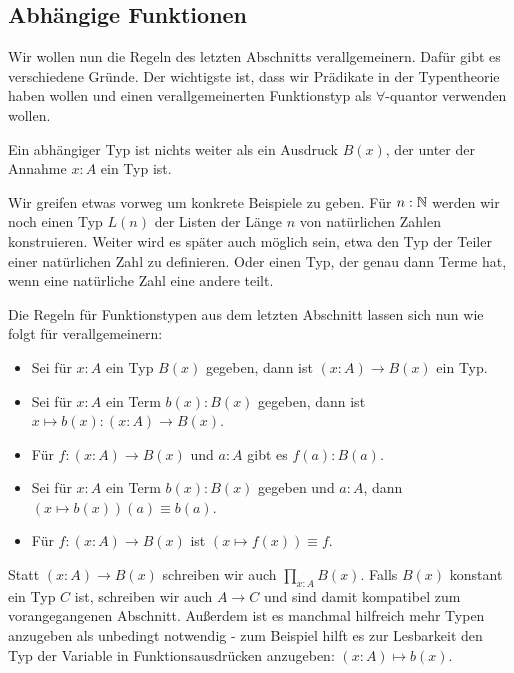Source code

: \subsection{Abhängige Funktionen}
Wir wollen nun die Regeln des letzten Abschnitts verallgemeinern.
Dafür gibt es verschiedene Gründe. Der wichtigste ist, dass wir Prädikate in der Typentheorie haben wollen und einen verallgemeinerten Funktionstyp als $\forall$-quantor verwenden wollen.

Ein abhängiger Typ ist nichts weiter als ein Ausdruck $B(x)$, der unter der Annahme $x:A$ ein Typ ist.

\begin{beispiel}
  Wir greifen etwas vorweg um konkrete Beispiele zu geben.
  Für $n:\N$ werden wir noch einen Typ $L(n)$ der Listen der Länge $n$ von natürlichen Zahlen konstruieren. Weiter wird es später auch möglich sein, etwa den Typ der Teiler einer natürlichen Zahl zu definieren. Oder einen Typ, der genau dann Terme hat, wenn eine natürliche Zahl eine andere teilt.
\end{beispiel}

Die Regeln für Funktionstypen aus dem letzten Abschnitt lassen sich nun wie folgt für  verallgemeinern:

\begin{regeln}
\begin{itemize}
\item Sei für $x:A$ ein Typ $B(x)$ gegeben, dann ist $(x:A)\to B(x)$ ein Typ. 
\item Sei für $x:A$ ein Term $b(x):B(x)$ gegeben, dann ist $x\mapsto b(x) : (x:A)\to B(x)$. 
\item Für $f:(x:A)\to B(x)$ und $a:A$ gibt es $f(a):B(a)$. 
\item Sei für $x:A$ ein Term $b(x):B(x)$ gegeben und $a:A$, dann $(x\mapsto b(x))(a)\equiv b(a)$. 
\item Für $f:(x:A)\to B(x)$ ist $(x\mapsto f(x))\equiv f$.
\end{itemize}
\end{regeln}

Statt $(x:A)\to B(x)$ schreiben wir auch $\prod_{x:A}B(x)$.
Falls $B(x)$ konstant ein Typ $C$ ist, schreiben wir auch $A\to C$ und sind damit kompatibel zum vorangegangenen Abschnitt.
Außerdem ist es manchmal hilfreich mehr Typen anzugeben als unbedingt notwendig - zum Beispiel hilft es zur Lesbarkeit den Typ der Variable in Funktionsausdrücken anzugeben: $(x:A)\mapsto b(x)$.

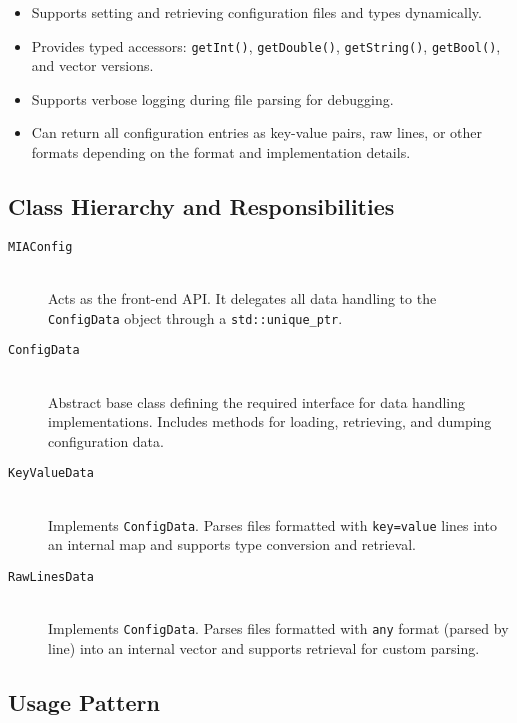 \begin{itemize}\itemsep0em
	\item Supports setting and retrieving configuration files and types dynamically.
	\item Provides typed accessors: \texttt{getInt()}, \texttt{getDouble()}, \texttt{getString()}, \texttt{getBool()}, and vector versions.
	\item Supports verbose logging during file parsing for debugging.
	\item Can return all configuration entries as key-value pairs, raw lines, or other formats depending on the format and implementation details.
\end{itemize}

\subsection{Class Hierarchy and Responsibilities}

\begin{description}
	\item[\texttt{MIAConfig}] 
	\hfill \\
	Acts as the front-end API. It delegates all data handling to the \texttt{ConfigData} object through a \texttt{std::unique\_ptr}.
	
	\item[\texttt{ConfigData}] 
	\hfill \\
	Abstract base class defining the required interface for data handling implementations. Includes methods for loading, retrieving, and dumping configuration data.
	
	\item[\texttt{KeyValueData}]
	\hfill \\
	Implements \texttt{ConfigData}. Parses files formatted with \texttt{key=value} lines into an internal map and supports type conversion and retrieval.
	
	\item[\texttt{RawLinesData}]
	\hfill \\
	Implements \texttt{ConfigData}. Parses files formatted with \texttt{any} format (parsed by line) into an internal vector and supports retrieval for custom parsing.
\end{description}

\subsection{Usage Pattern}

──────────

▶ [Work order] Copy from the entries only those lines that hold the word "with".

▶ [Response]
	Implements \texttt{ConfigData}. Parses files formatted with \texttt{key=value} lines into an internal map and supports type conversion and retrieval.
	Implements \texttt{ConfigData}. Parses files formatted with \texttt{any} format (parsed by line) into an internal vector and supports retrieval for custom parsing.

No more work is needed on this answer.